The rules above need to be checked once either a new transaction has appeared (it needs to be sorted into a sub-pool, then it might pop up at the top of the worst queue to be discarded, or push out another transaction), or if baseFee of the pending block changes. In the latter case, all priority queues need to have their invariants re-established (in Go, it is done by heap.Init function, which has linear algorithmic complexity). Also in the latter case, or if the new transaction ends up inhabiting the green pool, the best structure of the green pool needs to be re-sorted.

How is SubPool ephemeral field calculated?

It is quite easy to imagine how to calculate the bits 1 and 4 of the SubPool (minimum fee requirement and dynamic fee requirement). But it is not obvious how to calculate bits 2 and 3 (absence of nonce gaps and sufficient balance).

We introduce another couple of data structures alongside the sub pools. First will simply map address of an account to a senderId. Here, senderId would be uint64 for convenience:

senderIds :: address => senderId

Another data structure is a mapping of sender Id to:

  1. Account balance in the current state (before pending block)
  2. Account nonce in the current state (before pending block)
  3. Sorted map of nonce => transaction_record

So this structure looks like:

senders :: senderId => { state_balance; state_nonce; nonce =>(sorted) transaction_record }

Here, transaction_record is a pointer to a piece of data that represent a transaction in one of the sub-pools. Data structure senders allows us to react on the following events and modify the ephemeral field SubPool inside transaction_record:

  1. New best block arrives, which potentially changes the balance and the nonce of some senders. We use senderIds data structure to find relevant senderId values, and then use senders data structure to modify state_balance and state_nonce, potentially remove some elements (if transaction with some nonce is included into a block), and finally, walk over the transaction records and update SubPool fields depending on the actual presence of nonce gaps and what the balance is.
  2. New transaction arrives, and it may potentially replace existing one, shifting the balances required in all subsequent transactions from the same sender. Also, newly arrived transaction may fill the nonce gap. In both of these cases, we walk over the transaction records and update SubPool fields.
  3. Transaction is discarded. As it will be mentioned later, the ordering function is designed in such a way that transaction with a nonce N can only be discarded from the sub pools if all transactions with nonces higher than N have been discarded. Therefore, the only reaction on discarding a transaction is the deletion of corresponding entry from the mapping nonce => transaction_record.

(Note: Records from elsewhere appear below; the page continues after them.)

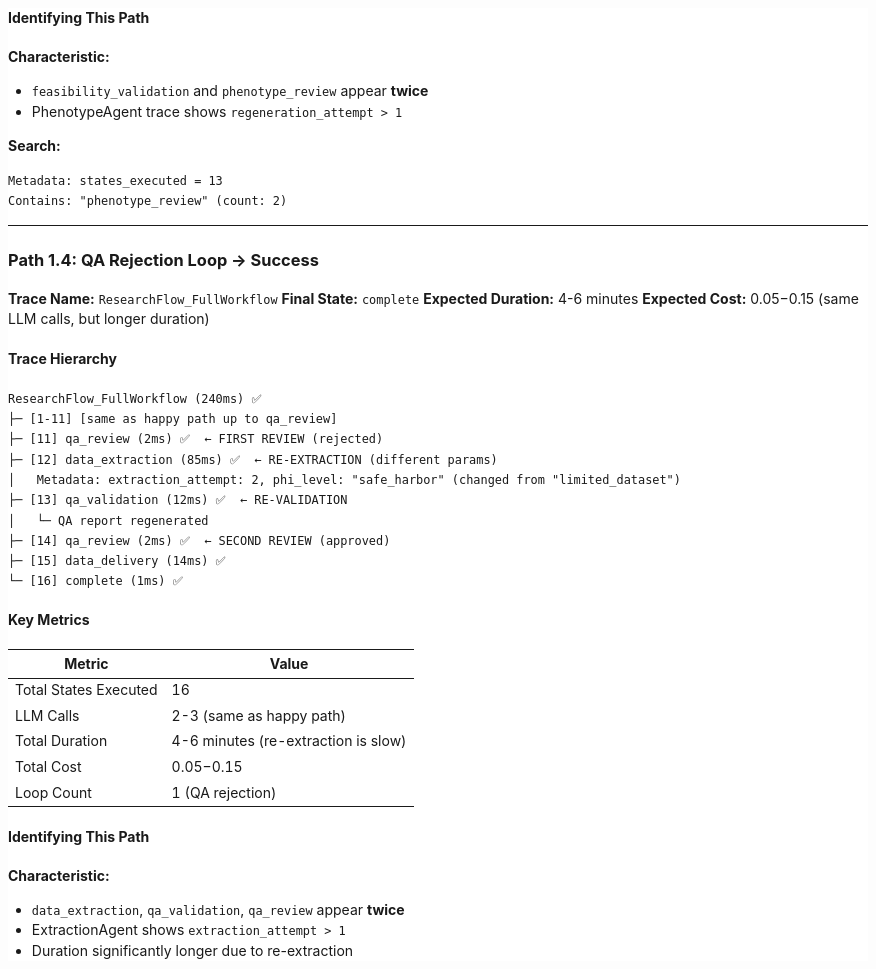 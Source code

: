 #### Identifying This Path

**Characteristic:**
- `feasibility_validation` and `phenotype_review` appear **twice**
- PhenotypeAgent trace shows `regeneration_attempt > 1`

**Search:**
```
Metadata: states_executed = 13
Contains: "phenotype_review" (count: 2)
```

---

### Path 1.4: QA Rejection Loop → Success

**Trace Name:** `ResearchFlow_FullWorkflow`
**Final State:** `complete`
**Expected Duration:** 4-6 minutes
**Expected Cost:** $0.05-$0.15 (same LLM calls, but longer duration)

#### Trace Hierarchy

```
ResearchFlow_FullWorkflow (240ms) ✅
├─ [1-11] [same as happy path up to qa_review]
├─ [11] qa_review (2ms) ✅  ← FIRST REVIEW (rejected)
├─ [12] data_extraction (85ms) ✅  ← RE-EXTRACTION (different params)
│   Metadata: extraction_attempt: 2, phi_level: "safe_harbor" (changed from "limited_dataset")
├─ [13] qa_validation (12ms) ✅  ← RE-VALIDATION
│   └─ QA report regenerated
├─ [14] qa_review (2ms) ✅  ← SECOND REVIEW (approved)
├─ [15] data_delivery (14ms) ✅
└─ [16] complete (1ms) ✅
```

#### Key Metrics

| Metric | Value |
|--------|-------|
| Total States Executed | 16 |
| LLM Calls | 2-3 (same as happy path) |
| Total Duration | 4-6 minutes (re-extraction is slow) |
| Total Cost | $0.05-$0.15 |
| Loop Count | 1 (QA rejection) |

#### Identifying This Path

**Characteristic:**
- `data_extraction`, `qa_validation`, `qa_review` appear **twice**
- ExtractionAgent shows `extraction_attempt > 1`
- Duration significantly longer due to re-extraction
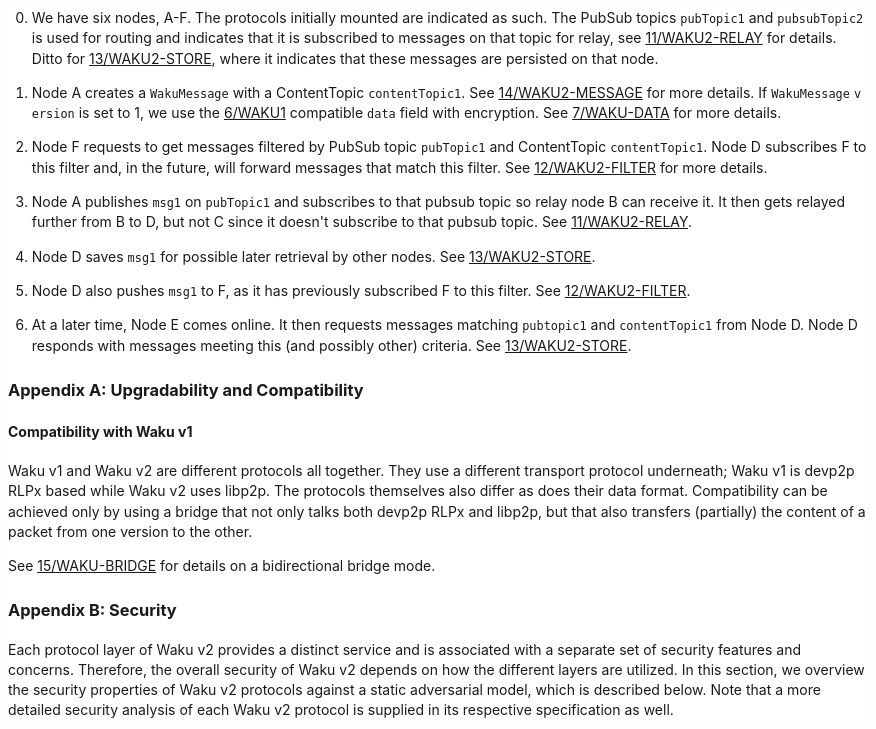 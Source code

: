 
0. We have six nodes, A-F.
The protocols initially mounted are indicated as such.
The PubSub topics `pubTopic1` and `pubsubTopic2` is used for routing and
indicates that it is subscribed to messages on that topic for relay,
see [11/WAKU2-RELAY](/spec/11) for details.
Ditto for [13/WAKU2-STORE](/spec/13),
where it indicates that these messages are persisted on that node.

2. Node A creates a `WakuMessage` with a ContentTopic `contentTopic1`.
See [14/WAKU2-MESSAGE](/spec/14) for more details.
If `WakuMessage` `version` is set to 1,
we use the [6/WAKU1](/spec/6) compatible `data` field with encryption.
See [7/WAKU-DATA](/spec/7) for more details.

4. Node F requests to get messages filtered by PubSub topic `pubTopic1` and
ContentTopic `contentTopic1`.
Node D subscribes F to this filter and, in the future,
will forward messages that match this filter.
See [12/WAKU2-FILTER](/spec/12) for more details.

5. Node A publishes `msg1` on `pubTopic1` and
subscribes to that pubsub topic so relay node B can receive it.
It then gets relayed further from B to D, but
not C since it doesn't subscribe to that pubsub topic.
See [11/WAKU2-RELAY](/spec/11).

7. Node D saves `msg1` for possible later retrieval by other nodes.
See [13/WAKU2-STORE](/spec/13).

8. Node D also pushes `msg1` to F, as it has previously subscribed F to this filter.
See [12/WAKU2-FILTER](/spec/12).

9. At a later time, Node E comes online.
It then requests messages matching `pubtopic1` and `contentTopic1` from Node D.
Node D responds with messages meeting this (and possibly other) criteria.
See [13/WAKU2-STORE](/spec/13).

### Appendix A: Upgradability and Compatibility

#### Compatibility with Waku v1

Waku v1 and Waku v2 are different protocols all together.
They use a different transport protocol underneath; 
Waku v1 is devp2p RLPx based while Waku v2 uses libp2p.
The protocols themselves also differ as does their data format.
Compatibility can be achieved only by using a bridge that not only talks both devp2p RLPx and libp2p, but 
that also transfers (partially) the content of a packet from one version to the other.

See [15/WAKU-BRIDGE](/spec/15) for details on a bidirectional bridge mode.

### Appendix B: Security 

Each protocol layer of Waku v2 provides a distinct service and 
is associated with a separate set of security features and concerns.
Therefore, the overall security of Waku v2 depends on how the different layers are utilized.
In this section, we overview the security properties of Waku v2 protocols against a static adversarial model,
which is described below.
Note that a more detailed security analysis of each Waku v2 protocol is supplied in its respective specification as well.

Other parts of the ordering function

The field SubPool is only one part of the ordering function, the part that can be used to stratify transactions into sub pools, each having certain resource limit. Within every sub pool, there is a finer grained ordering. This ordering needs to server two objectives:

  1. In the green sub pool, any part of the sorted "best" structure, as long as it starts from the best transaction, can be taken and inserted in the block. Given sufficient gas limit in that block, all transactions taken in that way, must be includable. In particular, it means that strict nonce ordering of transactions from the same sender must be observed. Also, there needs to be enough balance in the sender's account to guarantee payment for gasLimit x feeCap + transferred_value for every transaction.
  2. In all sub pools, transactions with least priority need to show up on the top of the "worst" priority queues.

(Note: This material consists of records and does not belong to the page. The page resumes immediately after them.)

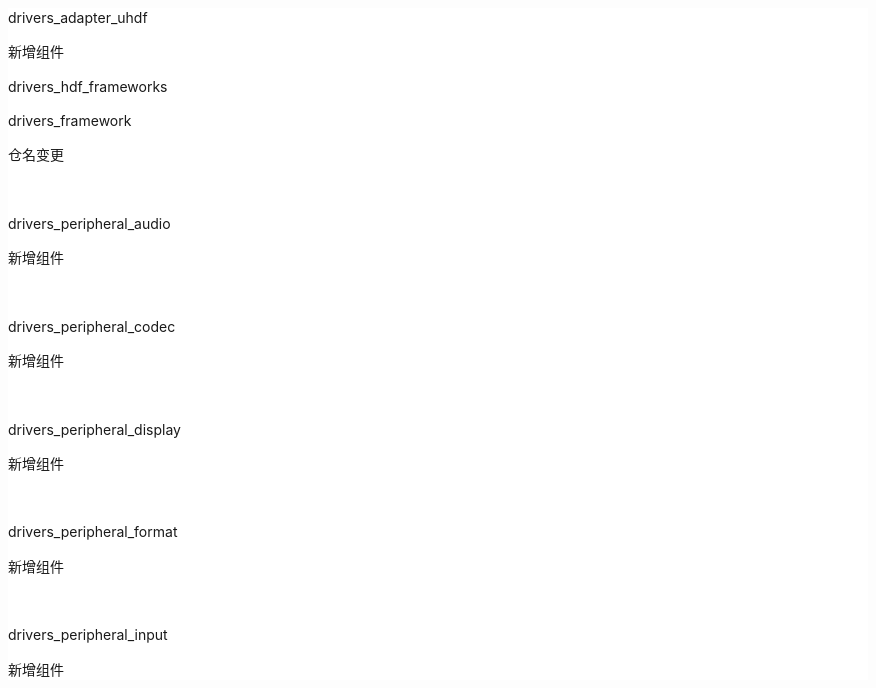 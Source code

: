 <td class="cellrowborder" valign="top" width="32.79%" headers="mcps1.1.4.1.2 "><p id="p09101651205"><a name="p09101651205"></a><a name="p09101651205"></a>drivers_adapter_uhdf</p>
</td>
<td class="cellrowborder" valign="top" width="33.21%" headers="mcps1.1.4.1.3 "><p id="p18910251107"><a name="p18910251107"></a><a name="p18910251107"></a>新增组件</p>
</td>
</tr>
<tr id="row13910559012"><td class="cellrowborder" valign="top" width="34%" headers="mcps1.1.4.1.1 "><p id="p1891011517010"><a name="p1891011517010"></a><a name="p1891011517010"></a>drivers_hdf_frameworks</p>
</td>
<td class="cellrowborder" valign="top" width="32.79%" headers="mcps1.1.4.1.2 "><p id="p6910954011"><a name="p6910954011"></a><a name="p6910954011"></a>drivers_framework</p>
</td>
<td class="cellrowborder" valign="top" width="33.21%" headers="mcps1.1.4.1.3 "><p id="p89102518017"><a name="p89102518017"></a><a name="p89102518017"></a>仓名变更</p>
</td>
</tr>
<tr id="row39101851804"><td class="cellrowborder" valign="top" width="34%" headers="mcps1.1.4.1.1 ">&nbsp;&nbsp;</td>
<td class="cellrowborder" valign="top" width="32.79%" headers="mcps1.1.4.1.2 "><p id="p119101951909"><a name="p119101951909"></a><a name="p119101951909"></a>drivers_peripheral_audio</p>
</td>
<td class="cellrowborder" valign="top" width="33.21%" headers="mcps1.1.4.1.3 "><p id="p79105515016"><a name="p79105515016"></a><a name="p79105515016"></a>新增组件</p>
</td>
</tr>
<tr id="row49101352014"><td class="cellrowborder" valign="top" width="34%" headers="mcps1.1.4.1.1 ">&nbsp;&nbsp;</td>
<td class="cellrowborder" valign="top" width="32.79%" headers="mcps1.1.4.1.2 "><p id="p29101751908"><a name="p29101751908"></a><a name="p29101751908"></a>drivers_peripheral_codec</p>
</td>
<td class="cellrowborder" valign="top" width="33.21%" headers="mcps1.1.4.1.3 "><p id="p29109516013"><a name="p29109516013"></a><a name="p29109516013"></a>新增组件</p>
</td>
</tr>
<tr id="row69101651604"><td class="cellrowborder" valign="top" width="34%" headers="mcps1.1.4.1.1 ">&nbsp;&nbsp;</td>
<td class="cellrowborder" valign="top" width="32.79%" headers="mcps1.1.4.1.2 "><p id="p79101552020"><a name="p79101552020"></a><a name="p79101552020"></a>drivers_peripheral_display</p>
</td>
<td class="cellrowborder" valign="top" width="33.21%" headers="mcps1.1.4.1.3 "><p id="p1910756017"><a name="p1910756017"></a><a name="p1910756017"></a>新增组件</p>
</td>
</tr>
<tr id="row16910125109"><td class="cellrowborder" valign="top" width="34%" headers="mcps1.1.4.1.1 ">&nbsp;&nbsp;</td>
<td class="cellrowborder" valign="top" width="32.79%" headers="mcps1.1.4.1.2 "><p id="p19911651009"><a name="p19911651009"></a><a name="p19911651009"></a>drivers_peripheral_format</p>
</td>
<td class="cellrowborder" valign="top" width="33.21%" headers="mcps1.1.4.1.3 "><p id="p39113518019"><a name="p39113518019"></a><a name="p39113518019"></a>新增组件</p>
</td>
</tr>
<tr id="row179119516018"><td class="cellrowborder" valign="top" width="34%" headers="mcps1.1.4.1.1 ">&nbsp;&nbsp;</td>
<td class="cellrowborder" valign="top" width="32.79%" headers="mcps1.1.4.1.2 "><p id="p139111651602"><a name="p139111651602"></a><a name="p139111651602"></a>drivers_peripheral_input</p>
</td>
<td class="cellrowborder" valign="top" width="33.21%" headers="mcps1.1.4.1.3 "><p id="p1491114519013"><a name="p1491114519013"></a><a name="p1491114519013"></a>新增组件</p>
</td>
</tr>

To satisfy the first objective, we need to another three ephemeral fields in each transactions.

Firstly, the cumulative required balance. It is the sum of gasLimit x feeCap + transferred_value for the transaction in question and all transactions from the sender that are required to be included before. The reason to have this field is to make sure we do not need to update every transaction when their sender balance change.

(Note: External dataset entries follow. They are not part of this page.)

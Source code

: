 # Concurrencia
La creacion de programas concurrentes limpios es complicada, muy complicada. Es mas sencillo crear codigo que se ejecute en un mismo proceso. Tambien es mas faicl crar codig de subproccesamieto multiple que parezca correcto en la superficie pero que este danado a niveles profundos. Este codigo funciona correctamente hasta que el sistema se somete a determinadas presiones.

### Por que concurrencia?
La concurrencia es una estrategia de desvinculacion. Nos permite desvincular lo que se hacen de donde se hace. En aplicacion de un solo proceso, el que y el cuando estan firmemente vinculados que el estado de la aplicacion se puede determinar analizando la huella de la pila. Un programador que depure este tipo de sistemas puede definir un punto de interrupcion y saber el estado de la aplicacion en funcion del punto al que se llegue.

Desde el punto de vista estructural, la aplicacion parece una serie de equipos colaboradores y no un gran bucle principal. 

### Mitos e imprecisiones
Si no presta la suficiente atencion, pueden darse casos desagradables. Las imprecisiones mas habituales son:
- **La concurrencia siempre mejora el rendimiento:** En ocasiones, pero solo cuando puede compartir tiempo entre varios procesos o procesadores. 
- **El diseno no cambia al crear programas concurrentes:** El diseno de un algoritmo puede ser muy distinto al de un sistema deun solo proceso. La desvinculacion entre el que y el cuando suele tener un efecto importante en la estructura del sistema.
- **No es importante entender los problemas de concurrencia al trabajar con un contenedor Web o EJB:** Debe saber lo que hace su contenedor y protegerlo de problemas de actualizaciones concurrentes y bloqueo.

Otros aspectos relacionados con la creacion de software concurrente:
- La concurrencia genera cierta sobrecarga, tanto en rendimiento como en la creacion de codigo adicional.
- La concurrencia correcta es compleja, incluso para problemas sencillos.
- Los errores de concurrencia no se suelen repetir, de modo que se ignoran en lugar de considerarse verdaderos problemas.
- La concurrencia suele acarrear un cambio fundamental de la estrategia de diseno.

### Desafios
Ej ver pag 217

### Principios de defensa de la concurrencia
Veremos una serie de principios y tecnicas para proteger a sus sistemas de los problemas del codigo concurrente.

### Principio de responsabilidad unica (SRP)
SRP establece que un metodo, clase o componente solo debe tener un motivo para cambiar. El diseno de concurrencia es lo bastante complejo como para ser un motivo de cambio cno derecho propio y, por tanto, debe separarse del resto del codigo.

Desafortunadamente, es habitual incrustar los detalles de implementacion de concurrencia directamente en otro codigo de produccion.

Secondly, the minimum feeCap for the transaction in question and all transactions from the sender that are required to be included before. This minimum value, and not the feeCap of the transaction in question is used for ordering.

Thirdly, the minimum tip for the transaction in question and all transactions from the sender that are required to be included before. This minimum value, and not the tip of the transaction in question, is used for ordering.

To illustrate the use of the fields described above, let us take an example. Given set of transactions:

TxId SenderId Nonce FeeCap Tip
1 A 2 23 12
2 A 3 45 10
3 A 4 22 15
4 B 1 30 14

We first compute the minimum of FeeCap and Tip for each of them, resulting in the following values:

TxId SenderId Nonce FeeCap Tip min(FeeCap) min(Tip)
1 A 2 23 12 min{23}=23 min{12}=12
2 A 3 45 10 min{45,23}=23 min{10,12}=10
3 A 4 22 15 min{22,45,23}=22 min{15,10,12}=10
4 B 1 30 14 min{30}=30 min{14}=14

Now, to demonstrate the use of these ephemeral fields in the ordering function, we need to pick baseFee. For first case, let us pick it so that all transactions can just pay full Tip to the miner. That value is baseFee = 11. In this case, so-called effectiveTip will be equal to min(Tip) for all transactions, and the ordering is as follows (from highest priority to lowest priority):

Tx 4 (effectiveTip 14)
Tx 1 (effectiveTip 12)
Tx 2 (effectiveTip 10, chosen over Tx 3 because of the nonce)
Tx 3 (effectiveTip 10)

If we ordered these transactions by Tip instead of min(Tip), the order would have been:

Tx 3, Tip 15, sender A, nonce 4
Tx 4, Tip 14, sender B, nonce 1
Tx 1, Tip 12, sender A, nonce 2
Tx 2, Tip 10, sender A, nonce 3

this ordering is incorrect, because Tx 3 cannot be included before both Tx 1 and Tx 2 are included. We could have enforced this relative ordering by comparing their nonces, like this:

Tx 1, Tip 12, sender A, nonce 2
Tx 2, Tip 10, sender A, nonce 3
Tx 4, Tip 14, sender B, nonce 1
Tx 3, Tip 15, sender A, nonce 4

but that would have been insufficient, because it would have violated the transitive property of the ordering function, which it must have to be correctly used in sorting structures. In this example we are lucky it did not cause inconsistency. But if the Tip of Tx 4 were 11 instead of 14, then we could have inserted it either before Tx 1 (because 11 < 12), or after Tx 2 (because 11 > 10). Using min(Tip) removes this inconsistency and is compatible with enforcing the strict ordering of the nonces.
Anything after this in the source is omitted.